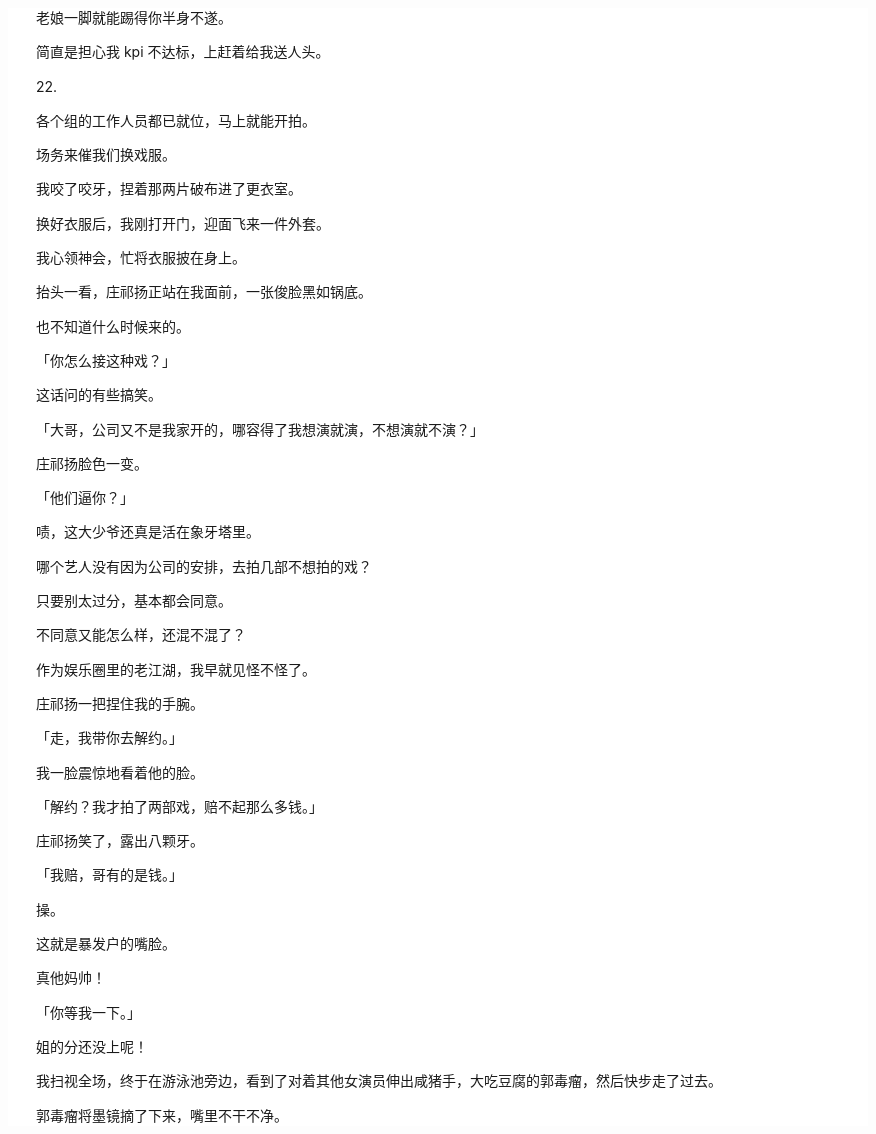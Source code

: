 &emsp;&emsp;老娘一脚就能踢得你半身不遂。  
  
&emsp;&emsp;简直是担心我 kpi 不达标，上赶着给我送人头。  
  
&emsp;&emsp;22.  
  
&emsp;&emsp;各个组的工作人员都已就位，马上就能开拍。  
  
&emsp;&emsp;场务来催我们换戏服。  
  
&emsp;&emsp;我咬了咬牙，捏着那两片破布进了更衣室。  
  
&emsp;&emsp;换好衣服后，我刚打开门，迎面飞来一件外套。  
  
&emsp;&emsp;我心领神会，忙将衣服披在身上。  
  
&emsp;&emsp;抬头一看，庄祁扬正站在我面前，一张俊脸黑如锅底。  
  
&emsp;&emsp;也不知道什么时候来的。  
  
&emsp;&emsp;「你怎么接这种戏？」  
  
&emsp;&emsp;这话问的有些搞笑。  
  
&emsp;&emsp;「大哥，公司又不是我家开的，哪容得了我想演就演，不想演就不演？」  
  
&emsp;&emsp;庄祁扬脸色一变。  
  
&emsp;&emsp;「他们逼你？」  
  
&emsp;&emsp;啧，这大少爷还真是活在象牙塔里。  
  
&emsp;&emsp;哪个艺人没有因为公司的安排，去拍几部不想拍的戏？  
  
&emsp;&emsp;只要别太过分，基本都会同意。  
  
&emsp;&emsp;不同意又能怎么样，还混不混了？  
  
&emsp;&emsp;作为娱乐圈里的老江湖，我早就见怪不怪了。  
  
&emsp;&emsp;庄祁扬一把捏住我的手腕。  
  
&emsp;&emsp;「走，我带你去解约。」  
  
&emsp;&emsp;我一脸震惊地看着他的脸。  
  
&emsp;&emsp;「解约？我才拍了两部戏，赔不起那么多钱。」  
  
&emsp;&emsp;庄祁扬笑了，露出八颗牙。  
  
&emsp;&emsp;「我赔，哥有的是钱。」  
  
&emsp;&emsp;操。  
  
&emsp;&emsp;这就是暴发户的嘴脸。  
  
&emsp;&emsp;真他妈帅！  
  
&emsp;&emsp;「你等我一下。」  
  
&emsp;&emsp;姐的分还没上呢！  
  
&emsp;&emsp;我扫视全场，终于在游泳池旁边，看到了对着其他女演员伸出咸猪手，大吃豆腐的郭毒瘤，然后快步走了过去。  
  
&emsp;&emsp;郭毒瘤将墨镜摘了下来，嘴里不干不净。  
  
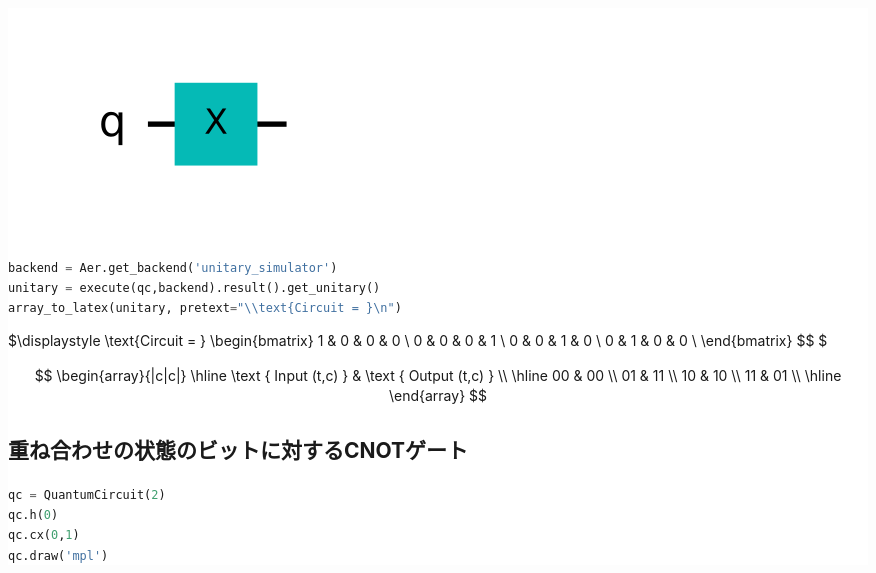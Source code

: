 


    
![svg](base_nb_files/base_nb_22_0.svg)
    




```python

backend = Aer.get_backend('unitary_simulator')
unitary = execute(qc,backend).result().get_unitary()
array_to_latex(unitary, pretext="\\text{Circuit = }\n")
```


$\displaystyle 
\text{Circuit = }
\begin{bmatrix}
1 & 0 & 0 & 0  \\
0 & 0 & 0 & 1  \\
0 & 0 & 1 & 0  \\
0 & 1 & 0 & 0  \\
\end{bmatrix}
$$
$


$$
\begin{array}{|c|c|}
\hline \text { Input (t,c) } & \text { Output (t,c) } \\
\hline 00 & 00 \\
01 & 11 \\
10 & 10 \\
11 & 01 \\
\hline
\end{array}
$$

## 重ね合わせの状態のビットに対するCNOTゲート


```python
qc = QuantumCircuit(2)
qc.h(0)
qc.cx(0,1)
qc.draw('mpl')
```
○ ○ ○ ○ ○ ○ ○
What to produce: Could you state the number of lines above in which the word "backend" appears? Give that number by itself.

Written reply: 2